Perbedaan yang signifikan antara HPP gabah dan HET beras, terutama untuk beras premium, mungkin mengindikasikan kurangnya keseimbangan atau koordinasi dalam kebijakan harga antara berbagai komoditas pangan. Dalam hal ini, penyesuaian lebih lanjut pada HET beras mungkin diperlukan agar lebih sesuai dengan harga yang ditetapkan untuk gabah, sehingga memastikan keadilan bagi para petani dan stabilitas harga di pasar.
Sebagai gambaran, berikut data primer anggota SPI dari sentra produksi padi per 10 Juni 2024.
“Merujuk data diatas, perlindungan dan pemberdayaan petani belum berhasil dijalankan, karena ternyata pada masa panen raya kemarin HPP tidak ditegakkan karena banyak gabah-gabah petani yang dibeli dengan harga Rp5.000 per kg, bahkan ada di beberapa kasus di bawah Rp5.000 per kg. Demikian juga HET di musim panen raya saja pun, harga beras masih juga ditemui di beberapa tempat melampaui dari harga HET, apalagi saat panen musim gadu ini, ataupun di musim paceklik nanti.
Meskipun begitu SPI tetap mengapresiasi kehadiran pemerintah dalam tata niaga perberasan.

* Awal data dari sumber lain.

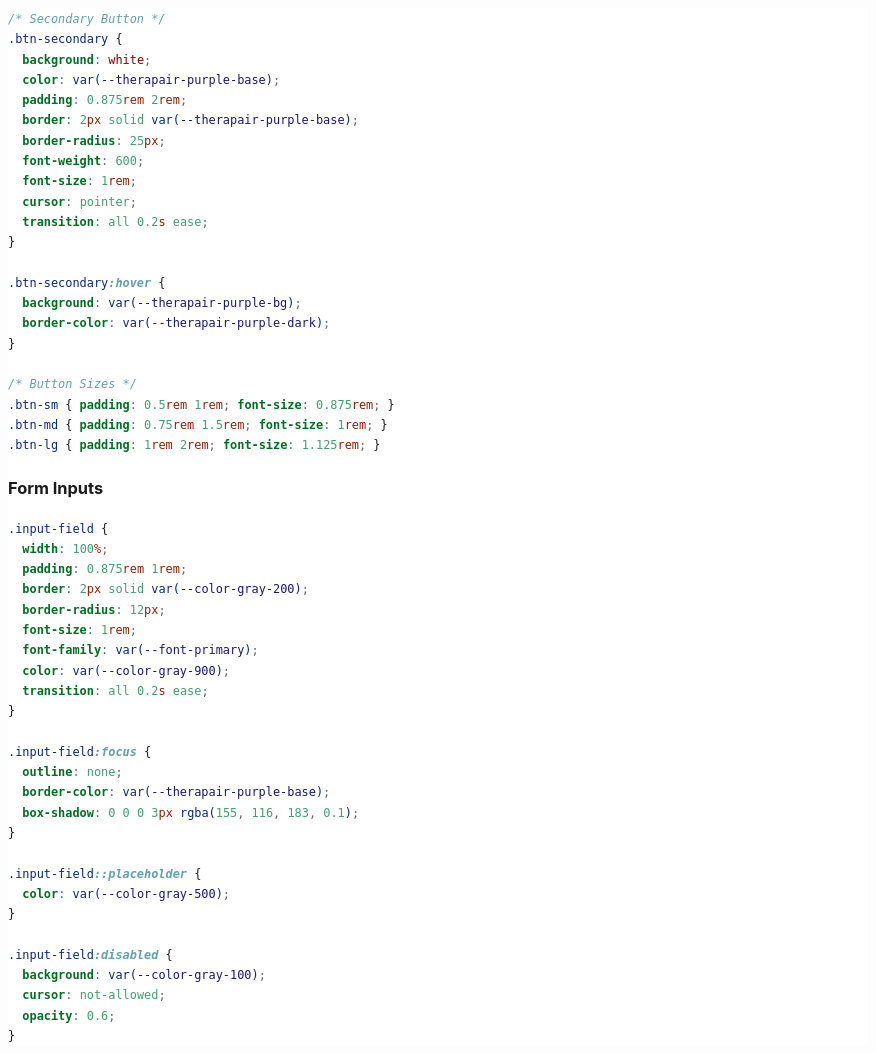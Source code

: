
 ```css
/* Secondary Button */
.btn-secondary {
  background: white;
  color: var(--therapair-purple-base);
  padding: 0.875rem 2rem;
  border: 2px solid var(--therapair-purple-base);
  border-radius: 25px;
  font-weight: 600;
  font-size: 1rem;
  cursor: pointer;
  transition: all 0.2s ease;
}

.btn-secondary:hover {
  background: var(--therapair-purple-bg);
  border-color: var(--therapair-purple-dark);
}

/* Button Sizes */
.btn-sm { padding: 0.5rem 1rem; font-size: 0.875rem; }
.btn-md { padding: 0.75rem 1.5rem; font-size: 1rem; }
.btn-lg { padding: 1rem 2rem; font-size: 1.125rem; }
```

### Form Inputs

```css
.input-field {
  width: 100%;
  padding: 0.875rem 1rem;
  border: 2px solid var(--color-gray-200);
  border-radius: 12px;
  font-size: 1rem;
  font-family: var(--font-primary);
  color: var(--color-gray-900);
  transition: all 0.2s ease;
}

.input-field:focus {
  outline: none;
  border-color: var(--therapair-purple-base);
  box-shadow: 0 0 0 3px rgba(155, 116, 183, 0.1);
}

.input-field::placeholder {
  color: var(--color-gray-500);
}

.input-field:disabled {
  background: var(--color-gray-100);
  cursor: not-allowed;
  opacity: 0.6;
}
```
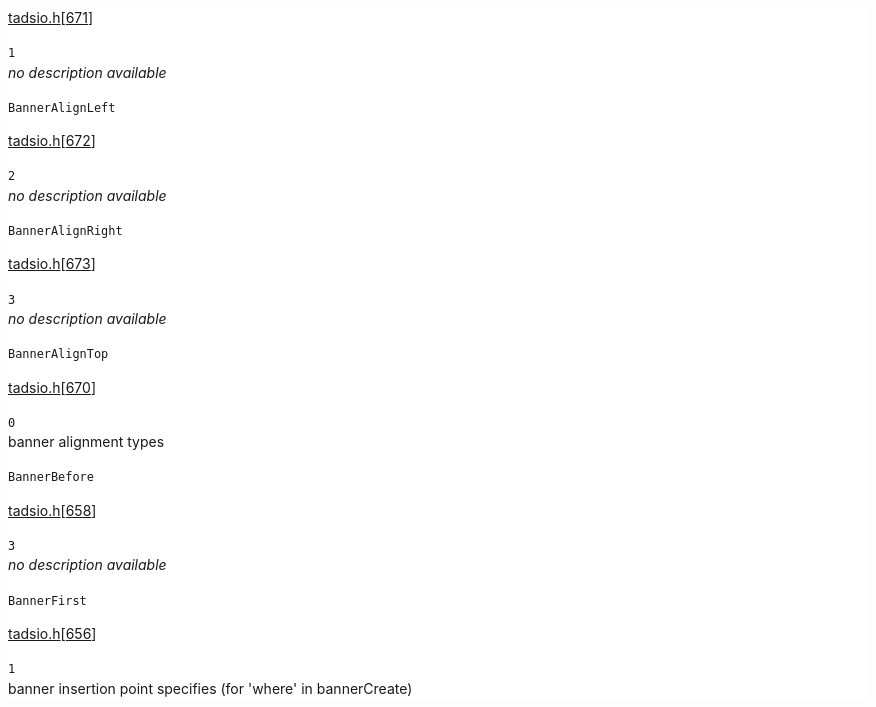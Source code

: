 [tadsio.h](../file/tadsio.h.html)\[[671](../source/tadsio.h.html#671)\]



`1`  
*no description available*



<span id="BannerAlignLeft"></span>

`BannerAlignLeft`

[tadsio.h](../file/tadsio.h.html)\[[672](../source/tadsio.h.html#672)\]



`2`  
*no description available*



<span id="BannerAlignRight"></span>

`BannerAlignRight`

[tadsio.h](../file/tadsio.h.html)\[[673](../source/tadsio.h.html#673)\]



`3`  
*no description available*



<span id="BannerAlignTop"></span>

`BannerAlignTop`

[tadsio.h](../file/tadsio.h.html)\[[670](../source/tadsio.h.html#670)\]



`0`  
banner alignment types



<span id="BannerBefore"></span>

`BannerBefore`

[tadsio.h](../file/tadsio.h.html)\[[658](../source/tadsio.h.html#658)\]



`3`  
*no description available*



<span id="BannerFirst"></span>

`BannerFirst`

[tadsio.h](../file/tadsio.h.html)\[[656](../source/tadsio.h.html#656)\]



`1`  
banner insertion point specifies (for 'where' in bannerCreate)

Hanya saja pemerintah perlu mempertimbangkan pembaruan kebijakan harga yang lebih komprehensif dan responsif terhadap kebutuhan petani serta dinamika pasar. Ini mungkin melibatkan dialog yang lebih luas dengan para pemangku kepentingan dalam sektor pertanian dan pangan untuk memastikan bahwa kebijakan yang diambil mencerminkan kondisi dan aspirasi yang sebenarnya dari berbagai pihak yang terlibat.

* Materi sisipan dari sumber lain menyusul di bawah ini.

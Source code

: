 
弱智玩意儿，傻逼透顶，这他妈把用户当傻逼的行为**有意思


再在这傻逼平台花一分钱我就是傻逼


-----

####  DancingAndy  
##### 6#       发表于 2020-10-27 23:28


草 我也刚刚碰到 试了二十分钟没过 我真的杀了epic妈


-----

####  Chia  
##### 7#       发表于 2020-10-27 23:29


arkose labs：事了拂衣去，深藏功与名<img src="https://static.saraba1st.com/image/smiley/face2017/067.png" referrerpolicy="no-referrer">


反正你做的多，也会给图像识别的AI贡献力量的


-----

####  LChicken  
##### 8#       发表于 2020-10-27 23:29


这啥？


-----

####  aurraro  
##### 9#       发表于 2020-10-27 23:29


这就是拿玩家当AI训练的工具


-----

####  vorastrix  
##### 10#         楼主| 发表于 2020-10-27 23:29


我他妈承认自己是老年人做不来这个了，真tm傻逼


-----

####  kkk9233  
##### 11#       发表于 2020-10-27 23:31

Dengan demikian, kebijakan harga dapat menjadi lebih efektif dalam mencapai tujuan melindungi petani, menjaga stabilitas harga pangan, dan mendorong pertumbuhan ekonomi yang inklusif di sektor pertanian. Sebagaimana yang telah diatur dalam UU 19/2013 tentang Perlindungan dan Pemberdayaan Petani, serta Deklarasi PBB tentang Hak Asasi Petani dan Orang-orang yang Bekerja di Perdesaan (UNDROP).